What you should do = Determine the number of lines in the data that contain "conseguir", and write only that number.

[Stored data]

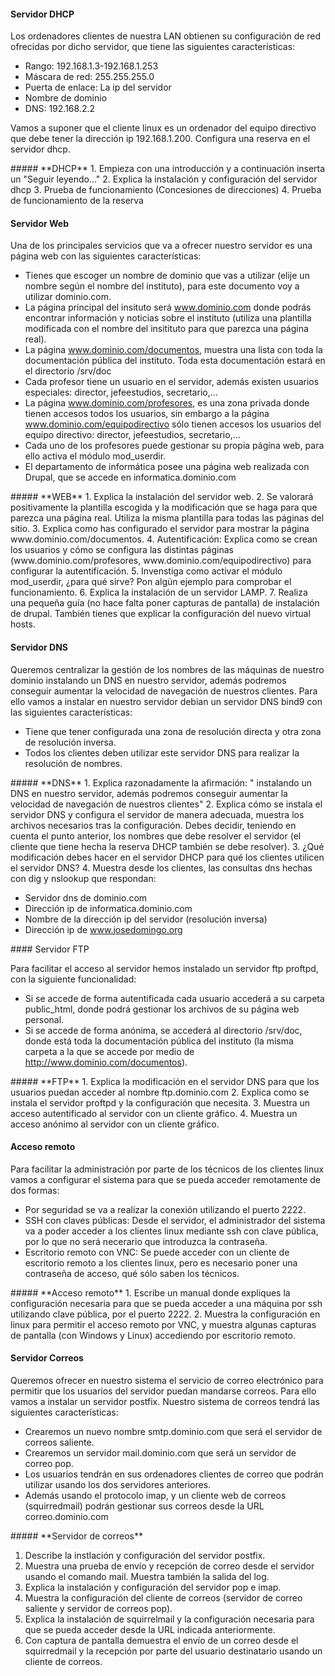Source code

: #### Servidor DHCP

Los ordenadores clientes de nuestra LAN obtienen su configuración de red ofrecidas por dicho servidor, que tiene las siguientes características:

* Rango: 192.168.1.3-192.168.1.253
* Máscara de red: 255.255.255.0 
* Puerta de enlace: La ip del servidor
* Nombre de dominio
* DNS: 192.168.2.2

Vamos a suponer que el cliente linux es un ordenador del equipo directivo que debe tener la dirección ip 192.168.1.200. Configura una reserva en el servidor dhcp.

<div class='ejercicios' markdown='1'>
##### **DHCP**
1. Empieza con una introducción y a continuación inserta un "Seguir leyendo..."
2. Explica la instalación y configuración del servidor dhcp
3. Prueba de funcionamiento (Concesiones de direcciones)
4. Prueba de funcionamiento de la reserva
</div>

#### Servidor Web

Una de los principales servicios que va a ofrecer nuestro servidor es una página web con las siguientes características:

* Tienes que escoger un nombre de dominio que vas a utilizar (elije un nombre según el nombre del instituto), para este documento voy a utilizar dominio.com.
* La página principal del insituto será www.dominio.com donde podrás encontrar información y noticias sobre el instituto (utiliza una plantilla modificada con el nombre del insitituto para que parezca una página real).
* La página www.dominio.com/documentos, muestra una lista con toda la documentación pública del instituto. Toda esta documentación estará en el directorio /srv/doc
* Cada profesor tiene un usuario en el servidor, además existen usuarios especiales: director, jefeestudios, secretario,...
* La página www.dominio.com/profesores, es una zona privada donde tienen accesos todos los usuarios, sin embargo a la página www.dominio.com/equipodirectivo sólo tienen accesos los usuarios del equipo directivo: director, jefeestudios, secretario,...
* Cada uno de los profesores puede gestionar su propia página web, para ello activa el módulo mod_userdir.
* El departamento de informática posee una página web realizada con Drupal, que se accede en informatica.dominio.com

<div class='ejercicios' markdown='1'>
##### **WEB**
1. Explica la instalación del servidor web.
2. Se valorará positivamente la plantilla escogida y la modificación que se haga para que parezca una página real. Utiliza la misma plantilla para todas las páginas del sitio.
3. Explica como has configurado el servidor para mostrar la página www.dominio.com/documentos.
4. Autentificación: Explica como se crean los usuarios y cómo se configura las distintas páginas (www.dominio.com/profesores, www.dominio.com/equipodirectivo) para configurar la autentificación.
5. Invenstiga como activar el módulo mod_userdir, ¿para qué sirve? Pon algún ejemplo para comprobar el funcionamiento. 
6. Explica la instalación de un servidor LAMP.
7. Realiza una pequeña guía (no hace falta poner capturas de pantalla) de instalación de drupal. También tienes que explicar la configuración del nuevo virtual hosts.
</div>

#### Servidor DNS

Queremos centralizar la gestión de los nombres de las máquinas de nuestro dominio instalando un DNS en nuestro servidor, además podremos conseguir aumentar la velocidad de navegación de nuestros clientes. Para ello vamos a instalar en nuestro servidor debian un servidor DNS bind9 con las siguientes características:

* Tiene que tener configurada una zona de resolución directa y otra zona de resolución inversa.
* Todos los clientes deben utilizar este servidor DNS para realizar la resolución de nombres.

<div class='ejercicios' markdown='1'>
##### **DNS**
1. Explica razonadamente la afirmación: " instalando un DNS en nuestro servidor, además podremos conseguir aumentar la velocidad de navegación de nuestros clientes"
2. Explica cómo se instala el servidor DNS y configura el servidor de manera adecuada, muestra los archivos necesarios tras la configuración. Debes decidir, teniendo en cuenta el punto anterior, los nombres que debe resolver el servidor (el cliente que tiene hecha la reserva DHCP también se debe resolver).
3. ¿Qué modificación debes hacer en el servidor DHCP para qué los clientes utilicen el servidor DNS?
4. Muestra desde los clientes, las consultas dns hechas con dig y nslookup que respondan:

* Servidor dns de dominio.com
* Dirección ip de informatica.dominio.com
* Nombre de la dirección ip del servidor (resolución inversa)
* Dirección ip de www.josedomingo.org
</div>
#### Servidor FTP

Para facilitar el acceso al servidor hemos instalado un servidor ftp proftpd, con la siguiente funcionalidad:

* Si se accede de forma autentificada cada usuario accederá a su carpeta public_html, donde podrá gestionar los archivos de su página web personal.
* Si se accede de forma anónima, se accederá al directorio /srv/doc, donde está toda la documentación pública del instituto (la misma carpeta a la que se accede por medio de http://www.dominio.com/documentos).

<div class='ejercicios' markdown='1'>
##### **FTP**
1. Explica la modificación en el servidor DNS para que los usuarios puedan acceder al nombre ftp.dominio.com
2. Explica como se instala el servidor proftpd y la configuración que necesita.
3. Muestra un acceso autentificado al servidor con un cliente gráfico.
4. Muestra un acceso anónimo al servidor con un cliente gráfico.
</div>

#### Acceso remoto

Para facilitar la administración por parte de los técnicos de los clientes linux vamos a configurar el sistema para que se pueda acceder remotamente de dos formas:

* Por seguridad se va a realizar la conexión utilizando el puerto 2222.
* SSH con claves públicas: Desde el servidor, el administrador del sistema va a poder acceder a los clientes linux mediante ssh con clave pública, por lo que no será necerario que introduzca la contraseña.
* Escritorio remoto con VNC: Se puede acceder con un cliente de escritorio remoto a los clientes linux, pero es necesario poner una contraseña de acceso, qué sólo saben los técnicos.

<div class='ejercicios' markdown='1'>
##### **Acceso remoto**
1. Escribe un manual donde expliques  la configuración necesaria para  que se pueda acceder a una máquina por ssh utilizando clave pública, por el puerto 2222.
2. Muestra la configuración en linux para permitir el acceso remoto por VNC, y muestra algunas capturas de pantalla (con Windows y Linux) accediendo por escritorio remoto.
</div>

#### Servidor Correos

Queremos ofrecer en nuestro sistema el servicio de correo electrónico para permitir que los usuarios del servidor puedan mandarse correos. Para ello vamos a instalar un servidor postfix. Nuestro sistema de correos tendrá las siguientes características:

* Crearemos un nuevo nombre smtp.dominio.com que será el servidor de correos saliente.
* Crearemos un servidor mail.dominio.com que será un servidor de correo pop.
* Los usuarios tendrán en sus ordenadores clientes de correo que podrán utilizar usando  los dos servidores anteriores.
* Además usando el protocolo imap, y un cliente web de correos (squirredmail) podrán gestionar sus correos desde la URL correo.dominio.com

<div class='ejercicios' markdown='1'>
##### **Servidor de correos**

1. Describe la instlación y configuración del servidor postfix.
2. Muestra una prueba de envío y recepción de correo desde el servidor usando el comando mail. Muestra también la salida del log.
3. Explica la instalación y configuración del servidor pop e imap.
4. Muestra la configuración del cliente de correos (servidor de correo saliente y servidor de correos pop).
5. Explica la instalación de squirrelmail y la configuración necesaria para que se pueda acceder desde la URL indicada anteriormente.
6. Con captura de pantalla demuestra el envío de un correo desde el squirredmail y la recepción por parte del usuario destinatario usando un cliente de correos.
</div>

Response for this exercise = 2